Of course, it is unsurprising that those most committed to maintaining today’s dominant political narratives won’t like the complexity of The Rise of Jordan Peterson. And so most will probably ignore it, and some will try to shut it down. (As I was completing this article, I learned that another screening scheduled for November 17 at the Grand Gerrard Theatre in Toronto had been cancelled.) Happily, the flip side is that those who dislike such suffocating ideologies will find the film a fascinating, rejuvenating, and enjoyable breath of fresh air. My hope is that sufficient numbers of such people will not only see the film, but help to get it into theaters where it can reach the widest possible audience.


Carol Horton is an independent writer interested in the intersection of spirituality, politics, and culture. She is the author or editor of five books and holds a PhD in political science from the University of Chicago. Carol’s website can be found at and you can follow her on Twitter @CarolHortonBks

Featured image courtesy of Holding Space Films


  1. My own view on Jordan Peterson is one of gratitude. I don’t necessarily subscribe to all of his views. In particular, my views of the Catholic Church’s role in using the confessional and the idea of original sin, to institute a religion-based patriarchy stand in contrast to his. Although confession and forgiveness as concept stand as a triumph of Western thinking, they were used as a means of asserting the Church’s own power over the lives of ordinary parishioners (although I would agree that in the modern context, Patriarchy is all but gone in the West). But in many ways, he empowered a spirit of intellectual re-engagement with the world, acting as a gateway to other thinkers like Steven Pinker and Jonathan Haidt.

    Before him, I was going through a deep sense of intellectual malaise with the world, a disillusionment of postmodern construction (the origins of which, I was largely unaware). I viewed the world as largely dystopian, and had become particularly cynical about modern capitalism, alarmist over climate change and cynical about people, in general. I should mention here that this was coming off the back of nearly a decade of CBT-orientated counselling following a family death, acting as a designated driver for two family members undergoing treatment for breast cancer, the death of two further elderly family members for whom I acted as free-time carer and the death of my dog. So father, nan, dog and great uncle dead, mother and favourite aunt suffering (and thankfully recovering) from breast cancer- all within the space of a decade- some might say that I had every reason to feel depressed with life in general.

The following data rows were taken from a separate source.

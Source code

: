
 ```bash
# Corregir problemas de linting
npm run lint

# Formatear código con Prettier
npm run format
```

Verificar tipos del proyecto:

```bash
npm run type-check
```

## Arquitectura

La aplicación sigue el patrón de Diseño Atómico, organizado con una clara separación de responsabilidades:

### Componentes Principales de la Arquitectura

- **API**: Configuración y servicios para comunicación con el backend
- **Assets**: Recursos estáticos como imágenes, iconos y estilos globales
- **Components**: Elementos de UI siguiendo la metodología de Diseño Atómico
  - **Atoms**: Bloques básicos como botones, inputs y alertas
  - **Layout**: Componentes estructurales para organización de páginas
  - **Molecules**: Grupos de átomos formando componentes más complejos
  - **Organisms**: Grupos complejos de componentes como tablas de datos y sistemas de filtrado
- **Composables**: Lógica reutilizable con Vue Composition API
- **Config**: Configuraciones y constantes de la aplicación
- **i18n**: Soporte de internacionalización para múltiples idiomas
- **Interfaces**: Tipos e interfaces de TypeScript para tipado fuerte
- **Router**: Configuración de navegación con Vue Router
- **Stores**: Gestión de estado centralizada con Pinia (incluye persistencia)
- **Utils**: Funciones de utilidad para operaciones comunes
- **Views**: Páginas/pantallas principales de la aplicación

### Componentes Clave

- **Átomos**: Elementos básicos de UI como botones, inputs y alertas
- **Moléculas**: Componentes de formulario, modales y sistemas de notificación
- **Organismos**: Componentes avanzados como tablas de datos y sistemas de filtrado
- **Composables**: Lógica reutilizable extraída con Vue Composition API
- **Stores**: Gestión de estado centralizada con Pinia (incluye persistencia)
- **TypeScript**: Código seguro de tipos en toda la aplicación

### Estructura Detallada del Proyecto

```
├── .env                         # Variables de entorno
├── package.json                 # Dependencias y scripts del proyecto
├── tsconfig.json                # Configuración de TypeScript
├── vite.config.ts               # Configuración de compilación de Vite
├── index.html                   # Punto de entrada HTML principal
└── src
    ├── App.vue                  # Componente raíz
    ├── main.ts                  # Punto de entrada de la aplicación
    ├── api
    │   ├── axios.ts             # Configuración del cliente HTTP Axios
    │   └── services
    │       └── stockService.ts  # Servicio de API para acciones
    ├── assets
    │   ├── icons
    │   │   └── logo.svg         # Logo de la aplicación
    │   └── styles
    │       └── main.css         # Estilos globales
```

I almost forgot, I also inherited two other dogs during this period, which I subsequently had to ask a good friend to bury at the top of my garden, along with my own dog.

    But as I have generally observed to be the case amongst the intelligent, I redirected my sense of feeling cursed, my dissatisfaction with my personal circumstances, into a general sense of unhappiness with the world, as a whole. I have to say, that a broadly intellectual question to a senior manager over the potential redundancy of workers as the result of an automation project, to which the reply was “they’ll find other jobs”, hadn’t inspired confidence. It stuck with me- particularly given that I had already observed that whilst capitalism is great at redistributing capital, it’s terrible at redistributing labour. Part of my disillusionment over capitalism had come from my uncle-in-law’s explanation, that the reason why my company was only valued at double it’s gross profit margin, before the management buy-in, was because it hadn’t announced any plans to offshore.

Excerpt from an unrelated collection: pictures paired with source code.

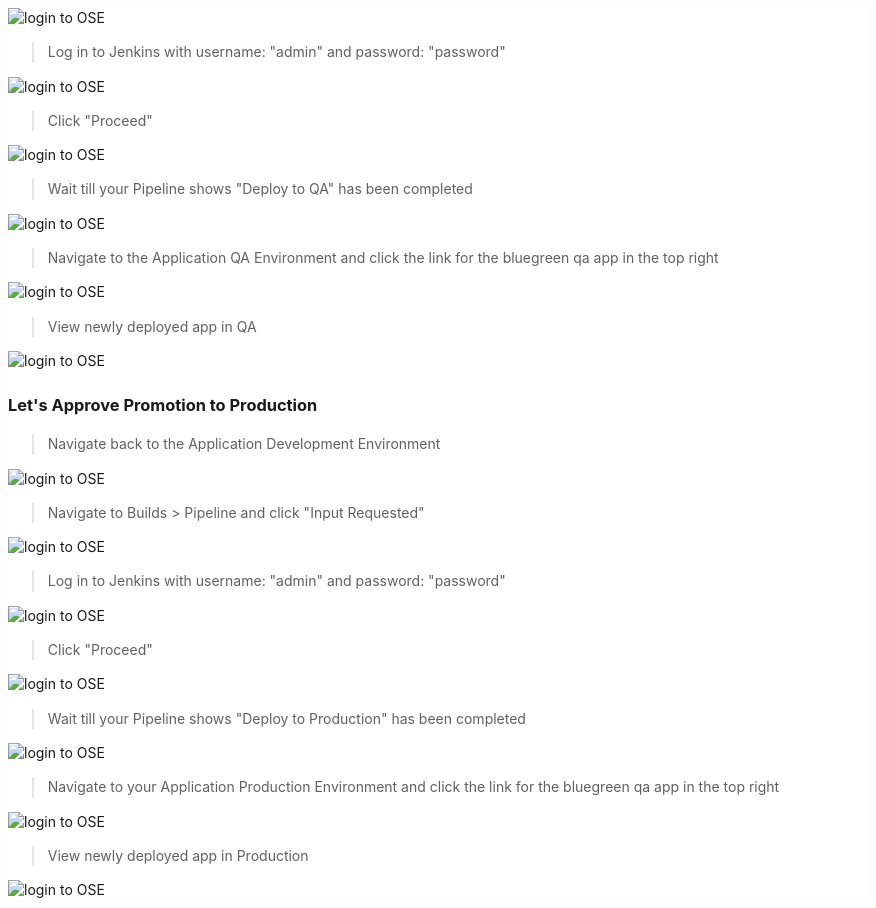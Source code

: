 <p><img alt="login to OSE" src="{{ site.baseurl }}/www-default/screenshots/ose-lab-bluegreen-jekins-builddev.png" width="500"/></p>

>Log in to Jenkins with username: "admin" and password: "password"

<p><img alt="login to OSE" src="{{ site.baseurl }}/www-default/screenshots/ose-lab-bluegreen-jekins-jenkinslogin.png" width="500"/></p>

>Click "Proceed"

<p><img alt="login to OSE" src="{{ site.baseurl }}/www-default/screenshots/ose-lab-bluegreen-jekins-approveqa.png" width="500"/></p>

>Wait till your Pipeline shows "Deploy to QA" has been completed

<p><img alt="login to OSE" src="{{ site.baseurl }}/www-default/screenshots/ose-lab-bluegreen-jekins-deployqapipeline.png" width="500"/></p>

>Navigate to the Application QA Environment and click the link for the bluegreen qa app in the top right

<p><img alt="login to OSE" src="{{ site.baseurl }}/www-default/screenshots/ose-lab-bluegreen-jekins-qaoverview.png" width="500"/></p>

>View newly deployed app in QA

<p><img alt="login to OSE" src="{{ site.baseurl }}/www-default/screenshots/ose-lab-bluegreen-jekins-qaapp.png" width="500"/></p>


### Let's Approve Promotion to Production

>Navigate back to the Application Development Environment

<p><img alt="login to OSE" src="{{ site.baseurl }}/www-default/screenshots/ose-lab-bluegreen-jekins-devoverview.png" width="500"/></p>

>Navigate to Builds > Pipeline and click "Input Requested"

<p><img alt="login to OSE" src="{{ site.baseurl }}/www-default/screenshots/ose-lab-bluegreen-jekins-deployqapipeline.png" width="500"/></p>

>Log in to Jenkins with username: "admin" and password: "password"

<p><img alt="login to OSE" src="{{ site.baseurl }}/www-default/screenshots/ose-lab-bluegreen-jekins-jenkinslogin.png" width="500"/></p>

>Click "Proceed"

<p><img alt="login to OSE" src="{{ site.baseurl }}/www-default/screenshots/ose-lab-bluegreen-jekins-approveprod.png" width="500"/></p>

>Wait till your Pipeline shows "Deploy to Production" has been completed

<p><img alt="login to OSE" src="{{ site.baseurl }}/www-default/screenshots/ose-lab-bluegreen-jekins-deployprodpipeline.png" width="500"/></p>

>Navigate to your Application Production Environment and click the link for the bluegreen qa app in the top right

<p><img alt="login to OSE" src="{{ site.baseurl }}/www-default/screenshots/ose-lab-bluegreen-jekins-prodoverview.png" width="500"/></p>

>View newly deployed app in Production

<p><img alt="login to OSE" src="{{ site.baseurl }}/www-default/screenshots/ose-lab-bluegreen-jekins-prodapp.png" width="500"/></p>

    Of course, despite having read a little about economic theory, perhaps erroneously self-directing towards political economics, I had no broader knowledge of the economic miracle that this painful process of efficiency and cost-saving has had, in transforming the lives of people in the West for the better. The history GCSE course content that I studied during the eighties, thanks to the educational establishment of the time, covered the rise of fascism and the ‘miracle’ of FDR period. Even back then, nobody bothered to articulate the other side of the argument- probably because they weren’t even familiar with the counter-argument, apart from a general loathing of Reagan and Thatcher.

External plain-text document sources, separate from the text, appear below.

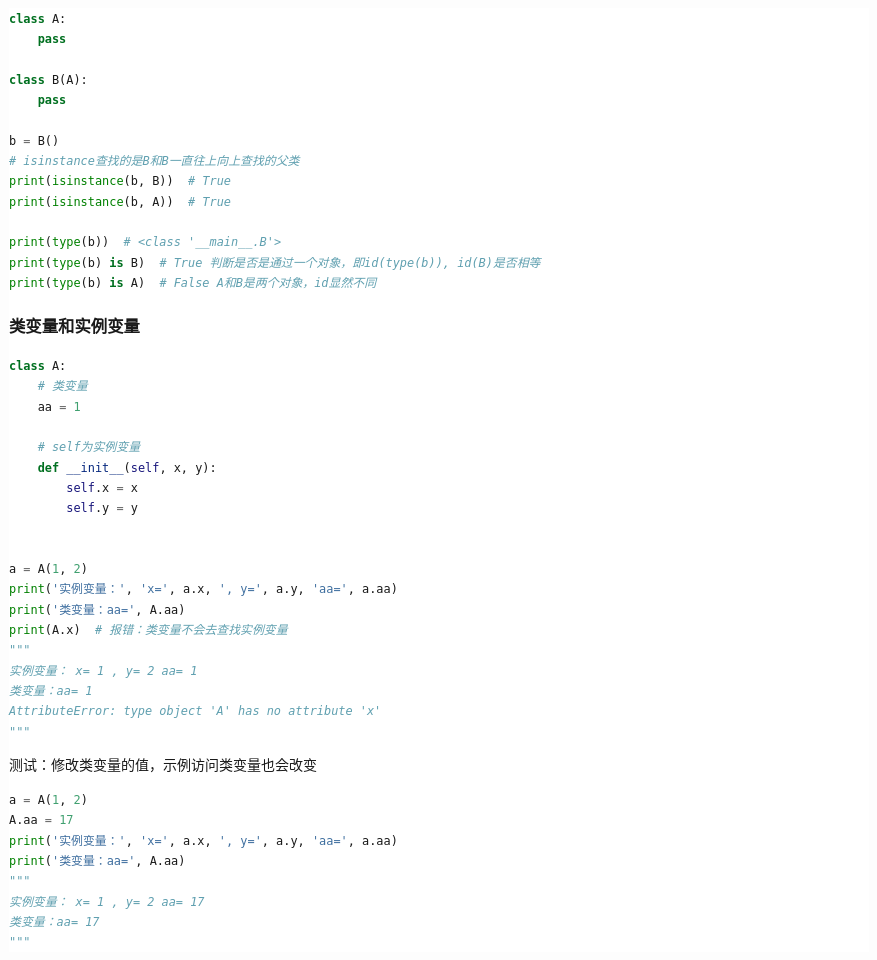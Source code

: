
 ```python
class A:
    pass

class B(A):
    pass

b = B()
# isinstance查找的是B和B一直往上向上查找的父类
print(isinstance(b, B))  # True
print(isinstance(b, A))  # True

print(type(b))  # <class '__main__.B'>
print(type(b) is B)  # True 判断是否是通过一个对象，即id(type(b)), id(B)是否相等
print(type(b) is A)  # False A和B是两个对象，id显然不同
```

### 类变量和实例变量

```python
class A:
    # 类变量
    aa = 1

    # self为实例变量
    def __init__(self, x, y):
        self.x = x
        self.y = y


a = A(1, 2)
print('实例变量：', 'x=', a.x, ', y=', a.y, 'aa=', a.aa)
print('类变量：aa=', A.aa)
print(A.x)  # 报错：类变量不会去查找实例变量
"""
实例变量： x= 1 , y= 2 aa= 1
类变量：aa= 1
AttributeError: type object 'A' has no attribute 'x'
"""
```

测试：修改类变量的值，示例访问类变量也会改变

```python
a = A(1, 2)
A.aa = 17
print('实例变量：', 'x=', a.x, ', y=', a.y, 'aa=', a.aa)
print('类变量：aa=', A.aa)
"""
实例变量： x= 1 , y= 2 aa= 17
类变量：aa= 17
"""
```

    So, back to Jordan Peterson- it did seem strange to see him in one talk or lecture, describing the miracle of strip lighting in a large seminar room, or small auditorium. It was only as I expanded my viewing (and reading) to Steven Pinker and Jonathan Haidt, that I realised what he was babbling on about. I had read Adam Smith years ago, as part of my attempts at independent study, but had somehow failed to link it to the marvellous expansion in Science and Technology, that powers the modern world. I just did not fully realise that it is commerce and profit that pays for it all, both as a motive and a revenue source. Maybe it’s because, whilst in some ways the British are a match for America when scaled to population sizes, in terms of innovation, historically we have been terrible at monetising it, ever since we financialised our economy in the late 19th century.

    Imagine my surprise, when reading Enlightenment Now, to find that contrary to my general perceptions of the world, thing were getting better- and not just a little, but a lot. That we’ve possessed the technology to mitigate a huge amount of climate change for over 60 years, but have failed to utilise it over irrational fears. Or that whilst climate change is serious, the danger is in no way imminent. What a shock to find, through reading The Righteous Mind, that the difference between conservatives and liberals has it’s grounding in deep psychological foundations and the WEIRD phenomena. That upon further investigation, being a conservative does not have it’s roots in the greedy representation of the rich, but rather in a natural and healthy scepticism over the role and power of Government, and it’s ability to effect positive change. Or that most conservatives are going apeshit, over our inability to ever pay for, or maintain, our current spending commitments.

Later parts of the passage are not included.